Hi EWPM - Sorry - no offence intended in my sarcasm.

Maybe I'm just a cynic, but unless/until I can see & understand how & where the provider is making his money, I tend to be a bit wary of such products.


----------



## Liam D Ferguson (1 Oct 2002)

*Re: Trackers.....*

Hi RainyDay, 

This is an interesting point on which I'd like to hear your views.

Unit-linked fund.  Clear and transparent charges.  You know roughly how much all parties are making in charges (seller, fund manager etc.)  

Tracker Bond.  You don't know how much the provider is making, you only know how much the seller is getting (disclosure requirements.)   But you do know exactly what your return will be from day one.  If markets rise by X%, you will receive Y%.  If markets drop, you will receive some other figure.  While the terms of tracker bonds differ, most of them allow you to know exactly what your return will be.

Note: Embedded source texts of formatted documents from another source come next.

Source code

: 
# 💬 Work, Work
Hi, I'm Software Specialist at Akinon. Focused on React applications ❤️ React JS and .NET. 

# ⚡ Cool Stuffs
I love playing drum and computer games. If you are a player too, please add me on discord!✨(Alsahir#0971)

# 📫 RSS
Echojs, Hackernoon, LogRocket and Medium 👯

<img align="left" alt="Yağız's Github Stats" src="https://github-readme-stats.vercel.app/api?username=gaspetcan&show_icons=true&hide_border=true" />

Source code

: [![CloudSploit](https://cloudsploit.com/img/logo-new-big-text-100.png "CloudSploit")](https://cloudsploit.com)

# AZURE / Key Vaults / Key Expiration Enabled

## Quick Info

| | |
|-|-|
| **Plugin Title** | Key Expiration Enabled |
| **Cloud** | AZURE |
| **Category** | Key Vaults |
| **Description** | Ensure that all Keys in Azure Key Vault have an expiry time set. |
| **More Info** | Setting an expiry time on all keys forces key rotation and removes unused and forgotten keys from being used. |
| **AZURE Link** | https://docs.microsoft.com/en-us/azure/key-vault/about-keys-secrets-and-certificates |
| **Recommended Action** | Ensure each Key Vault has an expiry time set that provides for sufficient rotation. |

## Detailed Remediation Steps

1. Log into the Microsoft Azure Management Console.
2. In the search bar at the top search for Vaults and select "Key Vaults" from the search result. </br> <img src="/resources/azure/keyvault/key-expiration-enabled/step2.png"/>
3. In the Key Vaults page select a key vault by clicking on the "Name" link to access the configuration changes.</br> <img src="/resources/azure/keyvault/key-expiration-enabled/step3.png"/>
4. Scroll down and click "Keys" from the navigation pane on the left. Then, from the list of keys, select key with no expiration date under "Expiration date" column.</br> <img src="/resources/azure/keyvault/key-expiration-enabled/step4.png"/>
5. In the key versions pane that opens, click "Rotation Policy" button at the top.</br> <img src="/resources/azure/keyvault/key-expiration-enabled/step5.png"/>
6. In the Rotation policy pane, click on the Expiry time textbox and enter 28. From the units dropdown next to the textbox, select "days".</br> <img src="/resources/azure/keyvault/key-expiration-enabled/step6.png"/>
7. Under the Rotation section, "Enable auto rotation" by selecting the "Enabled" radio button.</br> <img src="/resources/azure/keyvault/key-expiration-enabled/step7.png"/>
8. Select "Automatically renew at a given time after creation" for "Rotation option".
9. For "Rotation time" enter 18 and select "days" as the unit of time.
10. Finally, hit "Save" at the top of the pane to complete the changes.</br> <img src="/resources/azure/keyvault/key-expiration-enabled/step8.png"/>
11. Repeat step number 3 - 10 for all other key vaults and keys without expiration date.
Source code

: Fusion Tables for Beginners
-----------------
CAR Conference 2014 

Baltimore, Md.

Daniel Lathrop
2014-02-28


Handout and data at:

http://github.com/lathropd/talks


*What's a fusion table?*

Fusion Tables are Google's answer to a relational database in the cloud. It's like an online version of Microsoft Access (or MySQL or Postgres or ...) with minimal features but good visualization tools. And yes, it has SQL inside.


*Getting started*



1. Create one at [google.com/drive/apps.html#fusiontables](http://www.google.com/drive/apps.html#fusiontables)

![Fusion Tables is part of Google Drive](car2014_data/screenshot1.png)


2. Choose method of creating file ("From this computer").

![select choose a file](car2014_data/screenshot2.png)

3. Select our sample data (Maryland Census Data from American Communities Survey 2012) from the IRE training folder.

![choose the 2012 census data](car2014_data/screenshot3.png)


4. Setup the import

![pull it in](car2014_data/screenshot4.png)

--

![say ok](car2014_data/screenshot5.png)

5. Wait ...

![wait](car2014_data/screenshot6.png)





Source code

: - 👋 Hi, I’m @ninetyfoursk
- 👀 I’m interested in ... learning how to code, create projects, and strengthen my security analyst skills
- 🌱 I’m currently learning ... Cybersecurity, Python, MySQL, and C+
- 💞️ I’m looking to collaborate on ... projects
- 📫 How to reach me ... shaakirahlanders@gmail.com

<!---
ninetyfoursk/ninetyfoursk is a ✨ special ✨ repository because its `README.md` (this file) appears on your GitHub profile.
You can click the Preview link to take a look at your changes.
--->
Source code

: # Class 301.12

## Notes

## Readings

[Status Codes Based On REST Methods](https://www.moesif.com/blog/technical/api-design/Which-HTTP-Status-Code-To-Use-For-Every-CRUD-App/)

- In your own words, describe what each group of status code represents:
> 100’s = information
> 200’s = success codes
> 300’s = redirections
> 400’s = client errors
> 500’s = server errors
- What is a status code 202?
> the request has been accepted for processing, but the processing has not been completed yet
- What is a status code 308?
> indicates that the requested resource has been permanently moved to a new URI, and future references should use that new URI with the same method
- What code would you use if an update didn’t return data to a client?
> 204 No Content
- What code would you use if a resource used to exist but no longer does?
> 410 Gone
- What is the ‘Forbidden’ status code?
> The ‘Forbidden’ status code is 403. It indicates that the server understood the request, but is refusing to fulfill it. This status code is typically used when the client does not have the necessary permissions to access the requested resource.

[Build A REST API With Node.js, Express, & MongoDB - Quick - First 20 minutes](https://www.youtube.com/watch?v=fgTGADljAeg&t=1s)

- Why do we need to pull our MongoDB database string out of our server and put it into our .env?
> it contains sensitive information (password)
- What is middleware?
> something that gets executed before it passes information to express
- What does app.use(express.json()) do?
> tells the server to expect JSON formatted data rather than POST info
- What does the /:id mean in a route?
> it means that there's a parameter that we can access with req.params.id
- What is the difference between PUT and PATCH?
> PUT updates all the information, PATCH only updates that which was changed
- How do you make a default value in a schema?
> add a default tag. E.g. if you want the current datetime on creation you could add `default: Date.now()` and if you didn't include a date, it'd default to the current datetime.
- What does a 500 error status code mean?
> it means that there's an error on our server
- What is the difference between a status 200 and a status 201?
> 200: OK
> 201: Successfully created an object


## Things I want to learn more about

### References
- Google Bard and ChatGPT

Is this such a bad thing?  I have no idea what the profit margin is on the building of my house.  But I'm paying a price and I'm getting a house.  I don't know what the manufacturer (or seller) made on my car.  But I paid a price and I got a car.  

Why should tracker bonds be different?

Regards...Liam


----------



## rainyday (1 Oct 2002)

*Re: Trackers.....*

Hi Liam - I need to understand the business model.

With a car or a house, I've a pretty good idea as to how they make their money, e.g. the motor dealer buys at €x from the distributor and sells at €y to the punter, and pockets €y - €x. Even if I don't know the exact value of €x, I understand how they make their margin.

But with trackers, I just have no idea HOW they make their money.


----------



## Liam D Ferguson (1 Oct 2002)

*Re: Trackers.....*

If I buy a car for €15,000, I don't really care if the manufacturer is making €14,500 profit and the dealer €400 if I feel that €15,000 represents good value for the car I'm buying. 

With a tracker, you get a contract in writing from the issuer (often a major financial services player such as New Ireland, Irish Life etc.) which tells you that you will get 70% of the averaged return on the tracked index etc.  

Why does it matter to you if Irish Life are in fact taking all your money and putting it on the 3.15 at Sandown as long as they fulfil their side of the contract?


----------



## Dogbert (2 Oct 2002)

*Trackers*

Or on a deposit account. Do I know what rate the bank is charging another customer to borrow the money I have lent them (ie their margin) ? Do I care ?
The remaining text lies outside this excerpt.